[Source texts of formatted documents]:
---

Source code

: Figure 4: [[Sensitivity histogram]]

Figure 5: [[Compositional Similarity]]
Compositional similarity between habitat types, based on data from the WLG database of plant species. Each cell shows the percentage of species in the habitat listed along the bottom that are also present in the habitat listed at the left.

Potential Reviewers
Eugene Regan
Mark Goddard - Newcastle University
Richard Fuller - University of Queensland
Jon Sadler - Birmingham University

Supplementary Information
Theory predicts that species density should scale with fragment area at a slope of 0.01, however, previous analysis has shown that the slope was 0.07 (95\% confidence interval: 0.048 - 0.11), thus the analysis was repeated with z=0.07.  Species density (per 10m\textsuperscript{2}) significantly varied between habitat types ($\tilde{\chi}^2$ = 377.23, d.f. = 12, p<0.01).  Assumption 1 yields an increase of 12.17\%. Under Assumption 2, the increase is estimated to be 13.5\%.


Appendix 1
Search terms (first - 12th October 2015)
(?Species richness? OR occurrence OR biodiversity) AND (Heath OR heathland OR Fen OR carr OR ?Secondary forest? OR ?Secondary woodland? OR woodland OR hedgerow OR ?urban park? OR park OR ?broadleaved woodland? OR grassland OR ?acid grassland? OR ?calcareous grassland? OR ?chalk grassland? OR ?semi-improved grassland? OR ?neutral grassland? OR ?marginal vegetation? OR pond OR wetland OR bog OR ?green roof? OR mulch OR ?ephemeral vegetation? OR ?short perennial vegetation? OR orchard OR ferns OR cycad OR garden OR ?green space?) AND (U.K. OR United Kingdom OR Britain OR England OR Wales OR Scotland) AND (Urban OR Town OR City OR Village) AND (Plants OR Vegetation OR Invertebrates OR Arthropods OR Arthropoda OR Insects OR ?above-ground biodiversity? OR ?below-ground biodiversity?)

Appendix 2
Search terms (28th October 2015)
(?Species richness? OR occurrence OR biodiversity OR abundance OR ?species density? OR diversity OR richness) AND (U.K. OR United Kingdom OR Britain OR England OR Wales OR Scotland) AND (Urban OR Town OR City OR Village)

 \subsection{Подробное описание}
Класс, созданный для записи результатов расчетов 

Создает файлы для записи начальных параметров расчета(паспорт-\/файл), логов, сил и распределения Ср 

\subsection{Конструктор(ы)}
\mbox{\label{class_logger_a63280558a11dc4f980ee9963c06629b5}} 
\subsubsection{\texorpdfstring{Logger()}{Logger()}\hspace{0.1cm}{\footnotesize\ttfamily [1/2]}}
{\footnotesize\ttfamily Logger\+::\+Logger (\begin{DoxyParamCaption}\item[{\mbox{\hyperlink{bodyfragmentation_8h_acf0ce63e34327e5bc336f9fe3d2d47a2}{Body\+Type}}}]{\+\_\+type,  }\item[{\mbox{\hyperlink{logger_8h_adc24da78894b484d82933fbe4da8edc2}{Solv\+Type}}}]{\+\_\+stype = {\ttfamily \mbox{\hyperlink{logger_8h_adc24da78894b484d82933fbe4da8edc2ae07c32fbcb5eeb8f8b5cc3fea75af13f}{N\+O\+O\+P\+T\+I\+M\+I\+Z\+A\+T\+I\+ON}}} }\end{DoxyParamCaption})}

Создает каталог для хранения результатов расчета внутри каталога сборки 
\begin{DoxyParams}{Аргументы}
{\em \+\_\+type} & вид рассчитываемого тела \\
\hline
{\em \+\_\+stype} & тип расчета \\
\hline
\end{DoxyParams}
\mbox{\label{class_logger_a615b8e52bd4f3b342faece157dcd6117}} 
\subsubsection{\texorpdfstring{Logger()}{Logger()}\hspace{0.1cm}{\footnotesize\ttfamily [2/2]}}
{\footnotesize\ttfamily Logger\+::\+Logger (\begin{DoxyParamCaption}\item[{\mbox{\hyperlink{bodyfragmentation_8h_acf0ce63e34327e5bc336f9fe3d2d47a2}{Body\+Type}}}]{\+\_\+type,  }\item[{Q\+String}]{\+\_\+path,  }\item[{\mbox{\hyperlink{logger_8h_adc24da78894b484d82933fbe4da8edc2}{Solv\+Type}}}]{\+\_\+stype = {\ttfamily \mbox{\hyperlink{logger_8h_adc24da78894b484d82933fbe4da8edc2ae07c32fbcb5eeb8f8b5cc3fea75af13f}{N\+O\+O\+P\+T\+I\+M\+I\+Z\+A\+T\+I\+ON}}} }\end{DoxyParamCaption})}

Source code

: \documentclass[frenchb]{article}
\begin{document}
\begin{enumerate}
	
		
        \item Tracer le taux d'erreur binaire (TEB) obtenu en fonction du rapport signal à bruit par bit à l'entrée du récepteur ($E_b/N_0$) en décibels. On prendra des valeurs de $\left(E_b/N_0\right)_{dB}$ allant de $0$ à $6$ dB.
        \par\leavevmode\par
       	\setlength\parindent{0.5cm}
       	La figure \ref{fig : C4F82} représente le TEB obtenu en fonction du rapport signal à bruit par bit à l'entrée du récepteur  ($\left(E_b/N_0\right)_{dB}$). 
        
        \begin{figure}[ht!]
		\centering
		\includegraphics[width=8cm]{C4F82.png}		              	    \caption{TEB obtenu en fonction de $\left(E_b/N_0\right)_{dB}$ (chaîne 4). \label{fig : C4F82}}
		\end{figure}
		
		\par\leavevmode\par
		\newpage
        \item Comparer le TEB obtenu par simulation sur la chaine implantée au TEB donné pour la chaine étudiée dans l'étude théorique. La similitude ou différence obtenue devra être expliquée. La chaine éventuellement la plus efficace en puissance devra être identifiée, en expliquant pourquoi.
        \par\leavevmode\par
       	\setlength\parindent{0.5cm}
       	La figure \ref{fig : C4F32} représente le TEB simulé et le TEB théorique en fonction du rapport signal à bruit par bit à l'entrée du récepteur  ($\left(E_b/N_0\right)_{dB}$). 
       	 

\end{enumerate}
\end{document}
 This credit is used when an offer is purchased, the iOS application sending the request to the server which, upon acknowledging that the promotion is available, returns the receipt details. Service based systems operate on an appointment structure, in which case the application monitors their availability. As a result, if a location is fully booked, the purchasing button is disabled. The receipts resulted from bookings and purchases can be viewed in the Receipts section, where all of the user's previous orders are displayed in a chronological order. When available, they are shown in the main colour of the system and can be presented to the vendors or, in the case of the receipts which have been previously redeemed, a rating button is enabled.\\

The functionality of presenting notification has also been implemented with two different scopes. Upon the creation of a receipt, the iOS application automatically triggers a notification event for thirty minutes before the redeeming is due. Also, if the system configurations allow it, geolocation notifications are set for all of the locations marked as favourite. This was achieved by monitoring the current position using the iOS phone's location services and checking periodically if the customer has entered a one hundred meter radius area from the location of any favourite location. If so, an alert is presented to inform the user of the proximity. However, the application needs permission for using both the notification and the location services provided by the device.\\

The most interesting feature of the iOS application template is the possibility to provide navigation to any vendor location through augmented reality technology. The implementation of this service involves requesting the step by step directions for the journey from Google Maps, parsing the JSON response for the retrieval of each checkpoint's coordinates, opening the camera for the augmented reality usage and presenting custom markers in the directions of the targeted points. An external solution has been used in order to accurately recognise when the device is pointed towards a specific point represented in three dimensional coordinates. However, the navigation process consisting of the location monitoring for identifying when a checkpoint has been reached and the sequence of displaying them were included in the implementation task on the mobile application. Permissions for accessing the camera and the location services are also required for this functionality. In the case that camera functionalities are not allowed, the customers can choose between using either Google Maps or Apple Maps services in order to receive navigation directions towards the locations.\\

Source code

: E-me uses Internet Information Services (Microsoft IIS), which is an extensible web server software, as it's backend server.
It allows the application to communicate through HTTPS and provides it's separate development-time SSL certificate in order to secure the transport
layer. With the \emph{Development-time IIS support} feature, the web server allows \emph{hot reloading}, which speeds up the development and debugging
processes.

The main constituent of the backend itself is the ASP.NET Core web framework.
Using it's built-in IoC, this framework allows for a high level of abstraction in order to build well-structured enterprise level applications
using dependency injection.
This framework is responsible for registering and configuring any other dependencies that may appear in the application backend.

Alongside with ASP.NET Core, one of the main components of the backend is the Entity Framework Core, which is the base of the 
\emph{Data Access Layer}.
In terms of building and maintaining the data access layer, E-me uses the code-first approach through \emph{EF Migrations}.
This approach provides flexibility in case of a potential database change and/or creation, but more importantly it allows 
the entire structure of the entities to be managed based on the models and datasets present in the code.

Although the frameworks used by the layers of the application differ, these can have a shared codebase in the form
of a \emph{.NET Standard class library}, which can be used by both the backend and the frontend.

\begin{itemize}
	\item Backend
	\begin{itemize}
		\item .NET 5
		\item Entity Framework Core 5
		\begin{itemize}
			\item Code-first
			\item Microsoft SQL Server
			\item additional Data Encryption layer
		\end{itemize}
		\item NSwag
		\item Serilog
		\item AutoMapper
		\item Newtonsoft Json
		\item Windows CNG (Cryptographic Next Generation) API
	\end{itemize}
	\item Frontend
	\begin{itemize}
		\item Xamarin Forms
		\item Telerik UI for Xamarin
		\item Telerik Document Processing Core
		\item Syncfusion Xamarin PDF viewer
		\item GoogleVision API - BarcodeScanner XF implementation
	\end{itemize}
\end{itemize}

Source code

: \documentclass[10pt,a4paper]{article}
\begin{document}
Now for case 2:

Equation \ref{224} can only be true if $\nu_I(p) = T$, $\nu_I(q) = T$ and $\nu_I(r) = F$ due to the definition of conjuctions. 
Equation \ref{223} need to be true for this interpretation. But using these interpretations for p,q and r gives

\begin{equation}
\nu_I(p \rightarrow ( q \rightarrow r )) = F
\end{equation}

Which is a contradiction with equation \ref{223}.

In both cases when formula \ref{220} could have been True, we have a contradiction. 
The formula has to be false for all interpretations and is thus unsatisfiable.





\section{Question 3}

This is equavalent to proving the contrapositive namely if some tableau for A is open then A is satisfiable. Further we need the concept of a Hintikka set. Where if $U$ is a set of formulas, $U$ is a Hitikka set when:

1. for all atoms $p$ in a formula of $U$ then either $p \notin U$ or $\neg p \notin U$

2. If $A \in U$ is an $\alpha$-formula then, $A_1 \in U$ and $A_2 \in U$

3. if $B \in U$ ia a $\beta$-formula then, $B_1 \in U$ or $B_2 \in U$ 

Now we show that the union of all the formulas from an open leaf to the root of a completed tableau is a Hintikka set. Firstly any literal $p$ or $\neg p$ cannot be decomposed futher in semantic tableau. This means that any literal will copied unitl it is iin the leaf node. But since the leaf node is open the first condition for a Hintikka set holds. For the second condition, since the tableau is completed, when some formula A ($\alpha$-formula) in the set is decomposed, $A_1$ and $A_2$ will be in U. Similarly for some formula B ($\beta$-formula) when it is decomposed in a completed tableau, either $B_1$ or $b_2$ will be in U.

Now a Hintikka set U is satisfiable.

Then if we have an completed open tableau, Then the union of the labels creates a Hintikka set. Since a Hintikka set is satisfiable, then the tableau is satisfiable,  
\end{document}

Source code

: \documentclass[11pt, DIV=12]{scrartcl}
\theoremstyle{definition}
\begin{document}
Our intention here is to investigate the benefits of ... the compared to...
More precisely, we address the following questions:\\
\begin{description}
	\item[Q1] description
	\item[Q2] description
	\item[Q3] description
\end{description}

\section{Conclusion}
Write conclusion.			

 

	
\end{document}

---

[WHAT IS REQUIRED]: Among the entries, copy every line containing the word "these".

[COMPLETED TASK]:
Although the frameworks used by the layers of the application differ, these can have a shared codebase in the form
Equation \ref{223} need to be true for this interpretation. But using these interpretations for p,q and r gives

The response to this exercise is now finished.